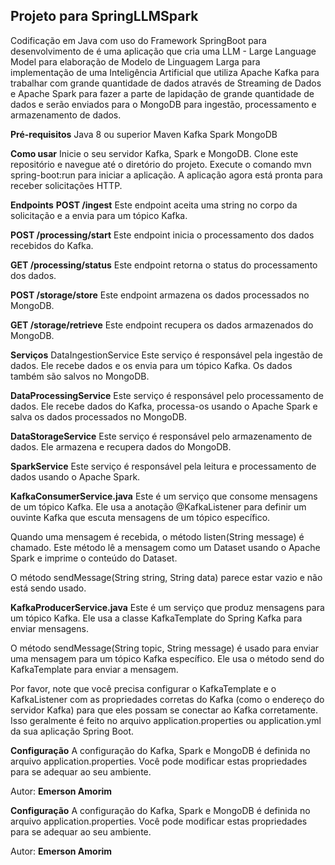 ## Projeto para SpringLLMSpark 
Codificação em Java com uso do Framework SpringBoot para desenvolvimento de é uma aplicação que cria uma LLM - Large Language Model para elaboração de Modelo de Linguagem Larga para implementação de uma Inteligência Artificial que utiliza Apache Kafka para trabalhar com grande quantidade de dados através de Streaming de Dados e Apache Spark para fazer a parte de lapidação de grande quantidade de dados e serão enviados para o MongoDB para ingestão, processamento e armazenamento de dados.

**Pré-requisitos**
Java 8 ou superior
Maven
Kafka
Spark
MongoDB

**Como usar**
Inicie o seu servidor Kafka, Spark e MongoDB.
Clone este repositório e navegue até o diretório do projeto.
Execute o comando mvn spring-boot:run para iniciar a aplicação.
A aplicação agora está pronta para receber solicitações HTTP.

**Endpoints**
**POST /ingest**
Este endpoint aceita uma string no corpo da solicitação e a envia para um tópico Kafka.

**POST /processing/start**
Este endpoint inicia o processamento dos dados recebidos do Kafka.

**GET /processing/status**
Este endpoint retorna o status do processamento dos dados.

**POST /storage/store**
Este endpoint armazena os dados processados no MongoDB.

**GET /storage/retrieve**
Este endpoint recupera os dados armazenados do MongoDB.

**Serviços**
DataIngestionService
Este serviço é responsável pela ingestão de dados. Ele recebe dados e os envia para um tópico Kafka. Os dados também são salvos no MongoDB.

**DataProcessingService**
Este serviço é responsável pelo processamento de dados. Ele recebe dados do Kafka, processa-os usando o Apache Spark e salva os dados processados no MongoDB.

**DataStorageService**
Este serviço é responsável pelo armazenamento de dados. Ele armazena e recupera dados do MongoDB.

**SparkService**
Este serviço é responsável pela leitura e processamento de dados usando o Apache Spark.

**KafkaConsumerService.java**
Este é um serviço que consome mensagens de um tópico Kafka. Ele usa a anotação @KafkaListener para definir um ouvinte Kafka que escuta mensagens de um tópico específico.

Quando uma mensagem é recebida, o método listen(String message) é chamado. Este método lê a mensagem como um Dataset<Row> usando o Apache Spark e imprime o conteúdo do Dataset.

O método sendMessage(String string, String data) parece estar vazio e não está sendo usado.

**KafkaProducerService.java**
Este é um serviço que produz mensagens para um tópico Kafka. Ele usa a classe KafkaTemplate do Spring Kafka para enviar mensagens.

O método sendMessage(String topic, String message) é usado para enviar uma mensagem para um tópico Kafka específico. Ele usa o método send do KafkaTemplate para enviar a mensagem.

Por favor, note que você precisa configurar o KafkaTemplate e o KafkaListener com as propriedades corretas do Kafka (como o endereço do servidor Kafka) para que eles possam se conectar ao Kafka corretamente. Isso geralmente é feito no arquivo application.properties ou application.yml da sua aplicação Spring Boot.

**Configuração**
A configuração do Kafka, Spark e MongoDB é definida no arquivo application.properties. Você pode modificar estas propriedades para se adequar ao seu ambiente.

Autor:
**Emerson Amorim**

**Configuração**
A configuração do Kafka, Spark e MongoDB é definida no arquivo application.properties. Você pode modificar estas propriedades para se adequar ao seu ambiente.

Autor:
**Emerson Amorim**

= = =

[Exercise details]
Set every entry down again word for word, but not the pictures.

[Your response]
 ## Projeto para SpringLLMSpark 
Codificação em Java com uso do Framework SpringBoot para desenvolvimento de é uma aplicação que cria uma LLM - Large Language Model para elaboração de Modelo de Linguagem Larga para implementação de uma Inteligência Artificial que utiliza Apache Kafka para trabalhar com grande quantidade de dados através de Streaming de Dados e Apache Spark para fazer a parte de lapidação de grande quantidade de dados e serão enviados para o MongoDB para ingestão, processamento e armazenamento de dados.

**Pré-requisitos**
Java 8 ou superior
Maven
Kafka
Spark
MongoDB

**Como usar**
Inicie o seu servidor Kafka, Spark e MongoDB.
Clone este repositório e navegue até o diretório do projeto.
Execute o comando mvn spring-boot:run para iniciar a aplicação.
A aplicação agora está pronta para receber solicitações HTTP.

**Endpoints**
**POST /ingest**
Este endpoint aceita uma string no corpo da solicitação e a envia para um tópico Kafka.

**POST /processing/start**
Este endpoint inicia o processamento dos dados recebidos do Kafka.

**GET /processing/status**
Este endpoint retorna o status do processamento dos dados.

**POST /storage/store**
Este endpoint armazena os dados processados no MongoDB.

**GET /storage/retrieve**
Este endpoint recupera os dados armazenados do MongoDB.

**Serviços**
DataIngestionService
Este serviço é responsável pela ingestão de dados. Ele recebe dados e os envia para um tópico Kafka. Os dados também são salvos no MongoDB.

**DataProcessingService**
Este serviço é responsável pelo processamento de dados. Ele recebe dados do Kafka, processa-os usando o Apache Spark e salva os dados processados no MongoDB.

**DataStorageService**
Este serviço é responsável pelo armazenamento de dados. Ele armazena e recupera dados do MongoDB.

**SparkService**
Este serviço é responsável pela leitura e processamento de dados usando o Apache Spark.

**KafkaConsumerService.java**
Este é um serviço que consome mensagens de um tópico Kafka. Ele usa a anotação @KafkaListener para definir um ouvinte Kafka que escuta mensagens de um tópico específico.

Quando uma mensagem é recebida, o método listen(String message) é chamado. Este método lê a mensagem como um Dataset<Row> usando o Apache Spark e imprime o conteúdo do Dataset.

O método sendMessage(String string, String data) parece estar vazio e não está sendo usado.

**KafkaProducerService.java**
Este é um serviço que produz mensagens para um tópico Kafka. Ele usa a classe KafkaTemplate do Spring Kafka para enviar mensagens.

O método sendMessage(String topic, String message) é usado para enviar uma mensagem para um tópico Kafka específico. Ele usa o método send do KafkaTemplate para enviar a mensagem.

Por favor, note que você precisa configurar o KafkaTemplate e o KafkaListener com as propriedades corretas do Kafka (como o endereço do servidor Kafka) para que eles possam se conectar ao Kafka corretamente. Isso geralmente é feito no arquivo application.properties ou application.yml da sua aplicação Spring Boot.

**Configuração**
A configuração do Kafka, Spark e MongoDB é definida no arquivo application.properties. Você pode modificar estas propriedades para se adequar ao seu ambiente.

Autor:
**Emerson Amorim**

**Configuração**
A configuração do Kafka, Spark e MongoDB é definida no arquivo application.properties. Você pode modificar estas propriedades para se adequar ao seu ambiente.

Autor:
**Emerson Amorim**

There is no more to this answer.